Giving Shame a Voice: Kyle
This is the second edition of our Giving Shame a Voice series.
Read, and learn.
We hope this brings you one step closer to understanding the shame experienced in the GLBT Community, and an even larger step closer to developing empathy and compassion for them.
1. When did you first know that you were gay?
I first (truly) new when I was a freshman in college. I began having doubts about my sexuality my junior and senior year in high school.
2. Have you ever felt shame? Describe it.
Shame about being gay, yes. I think most gays have felt ashamed of themselves at some point or another, even if it was just for a short period of time. I felt ashamed of being something other than what God, my family, my friends and society intended me to be, so I thought. I felt like I was not deserving of so many blessings in my life and that I was having feelings that went against what the Church and my family had taught me.
3. When, and how, did you become aware that you were experiencing shame?
For me it was during my first year in college. I think it was evident when I met other gays that were my age and acted completely normal, as if they’d been gay all their life. I was not 100% comfortable and the fact that I did not act like them or “live like a gay” was a sign to me that red flagged it as something that was not acceptable. I was trying to repress the fact that I was gay. It’s something many do when they’re beginning to feel more and more attracted to the same sex.
4. Describe a time when you felt isolated or alone in the world?
Being the oldest, I had a lot of pressure. I had to absorb many of the family problems and was forced to grow up fast. I did not have anyone to turn to or talk to other than God. Although I’m surrounded by friends and a loving family, when I accepted that I was gay was another time when I felt alone. However, it was because I chose to keep this to myself for some time. As soon as I was O.K. with God and told my friends, a huge load was lifted off my back.
5. Explain a time when you weren’t comfortable with yourself. When, or how, did you get to a place where you eventually were?
This would be the first three years after I accepted I was gay. It has to do with body image. I felt I did not fit the gay image: fit, muscular, health and body conscious, fashionable, etc. By my senior year in college it all had changed.

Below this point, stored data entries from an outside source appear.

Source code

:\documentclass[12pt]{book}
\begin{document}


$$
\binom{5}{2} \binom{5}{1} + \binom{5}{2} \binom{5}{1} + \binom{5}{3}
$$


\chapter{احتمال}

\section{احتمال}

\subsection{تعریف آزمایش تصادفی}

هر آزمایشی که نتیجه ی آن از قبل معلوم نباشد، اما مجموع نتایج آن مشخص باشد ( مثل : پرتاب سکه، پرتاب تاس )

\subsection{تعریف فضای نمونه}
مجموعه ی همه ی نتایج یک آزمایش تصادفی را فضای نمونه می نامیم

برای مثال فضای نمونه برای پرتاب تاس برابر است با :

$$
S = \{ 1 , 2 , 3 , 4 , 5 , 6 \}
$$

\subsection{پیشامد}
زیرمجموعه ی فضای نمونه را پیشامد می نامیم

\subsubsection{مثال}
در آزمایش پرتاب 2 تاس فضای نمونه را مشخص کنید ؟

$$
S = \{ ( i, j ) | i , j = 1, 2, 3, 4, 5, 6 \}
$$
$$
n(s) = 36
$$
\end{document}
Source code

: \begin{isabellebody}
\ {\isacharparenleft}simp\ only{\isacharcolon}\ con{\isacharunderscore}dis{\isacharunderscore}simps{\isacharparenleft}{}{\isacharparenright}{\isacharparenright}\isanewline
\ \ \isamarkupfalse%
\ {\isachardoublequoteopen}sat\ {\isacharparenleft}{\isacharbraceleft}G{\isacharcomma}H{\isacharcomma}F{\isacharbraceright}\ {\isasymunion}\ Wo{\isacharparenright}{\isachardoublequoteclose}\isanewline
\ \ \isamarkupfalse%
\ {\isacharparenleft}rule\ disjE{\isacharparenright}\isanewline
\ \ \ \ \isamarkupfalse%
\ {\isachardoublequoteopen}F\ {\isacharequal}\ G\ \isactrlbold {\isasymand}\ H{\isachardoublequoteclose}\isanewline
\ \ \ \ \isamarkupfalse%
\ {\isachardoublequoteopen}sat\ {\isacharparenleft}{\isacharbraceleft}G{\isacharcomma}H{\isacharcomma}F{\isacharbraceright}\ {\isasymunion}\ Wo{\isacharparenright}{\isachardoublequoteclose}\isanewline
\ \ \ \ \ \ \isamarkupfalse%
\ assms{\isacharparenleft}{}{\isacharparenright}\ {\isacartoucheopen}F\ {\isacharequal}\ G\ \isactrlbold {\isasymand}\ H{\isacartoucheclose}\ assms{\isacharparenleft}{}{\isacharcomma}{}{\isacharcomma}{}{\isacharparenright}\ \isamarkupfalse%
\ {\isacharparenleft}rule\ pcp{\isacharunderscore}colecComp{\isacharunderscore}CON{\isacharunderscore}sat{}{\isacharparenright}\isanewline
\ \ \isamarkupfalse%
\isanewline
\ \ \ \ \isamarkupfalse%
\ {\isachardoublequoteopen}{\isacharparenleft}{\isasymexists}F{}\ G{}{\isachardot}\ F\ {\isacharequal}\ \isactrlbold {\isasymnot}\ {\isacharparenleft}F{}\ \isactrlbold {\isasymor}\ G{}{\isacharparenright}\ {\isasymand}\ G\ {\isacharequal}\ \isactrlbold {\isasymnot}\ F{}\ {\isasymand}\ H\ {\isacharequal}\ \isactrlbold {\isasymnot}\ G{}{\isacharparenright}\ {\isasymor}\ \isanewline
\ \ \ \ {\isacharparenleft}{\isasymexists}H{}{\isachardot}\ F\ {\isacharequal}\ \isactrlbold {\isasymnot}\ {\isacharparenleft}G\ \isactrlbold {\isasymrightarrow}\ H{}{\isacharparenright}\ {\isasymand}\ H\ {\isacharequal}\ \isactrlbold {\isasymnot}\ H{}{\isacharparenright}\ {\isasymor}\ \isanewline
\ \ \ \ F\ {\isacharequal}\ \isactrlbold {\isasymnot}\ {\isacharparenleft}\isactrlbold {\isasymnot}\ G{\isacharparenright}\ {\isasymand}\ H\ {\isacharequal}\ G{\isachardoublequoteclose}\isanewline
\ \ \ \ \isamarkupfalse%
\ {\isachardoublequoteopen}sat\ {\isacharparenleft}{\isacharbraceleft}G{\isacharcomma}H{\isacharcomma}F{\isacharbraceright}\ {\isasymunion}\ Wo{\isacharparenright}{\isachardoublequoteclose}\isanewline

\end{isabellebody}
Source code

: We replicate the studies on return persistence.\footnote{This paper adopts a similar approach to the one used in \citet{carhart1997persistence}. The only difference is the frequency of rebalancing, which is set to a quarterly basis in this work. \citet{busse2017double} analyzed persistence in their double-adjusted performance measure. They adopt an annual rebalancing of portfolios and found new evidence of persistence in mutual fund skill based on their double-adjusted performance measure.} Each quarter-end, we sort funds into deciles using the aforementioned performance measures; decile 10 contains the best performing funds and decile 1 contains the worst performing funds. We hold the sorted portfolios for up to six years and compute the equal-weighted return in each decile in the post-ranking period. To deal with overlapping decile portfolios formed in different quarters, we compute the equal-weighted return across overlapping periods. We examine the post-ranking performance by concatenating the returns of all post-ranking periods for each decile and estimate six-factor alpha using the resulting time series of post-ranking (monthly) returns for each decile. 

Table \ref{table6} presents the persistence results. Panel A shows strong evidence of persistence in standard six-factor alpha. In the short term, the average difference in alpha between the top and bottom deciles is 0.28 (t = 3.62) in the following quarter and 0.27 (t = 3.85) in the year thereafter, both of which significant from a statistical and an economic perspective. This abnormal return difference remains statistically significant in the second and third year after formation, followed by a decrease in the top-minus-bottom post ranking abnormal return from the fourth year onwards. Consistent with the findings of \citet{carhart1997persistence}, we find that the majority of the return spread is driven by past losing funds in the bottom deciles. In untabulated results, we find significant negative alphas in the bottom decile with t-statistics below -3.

6. If you could go back and see yourself at a time when you were experiencing shame and darkness, what would you say to your past self?
Hey buddy, it’s completely OK. This is who you are and there is no need to try to change it. You are yourself, and nothing is wrong with you. God made you this way. You’re a good person. Now get up and go be yourself and share your love with everyone.
7. What stereotypes apply to the GLBT Community? Have you ever been the victim of such labels?
Good and bad stereotypes: Promiscuous, polygamous, dirty, HIV/AIDS, freaks, suicidal, depressed, go against God’s will, fashionable, have good jobs, earn good income, vain, self-conscious, like to party/drugs, travel, cultured, high maintenance, smart, ambitious, etc…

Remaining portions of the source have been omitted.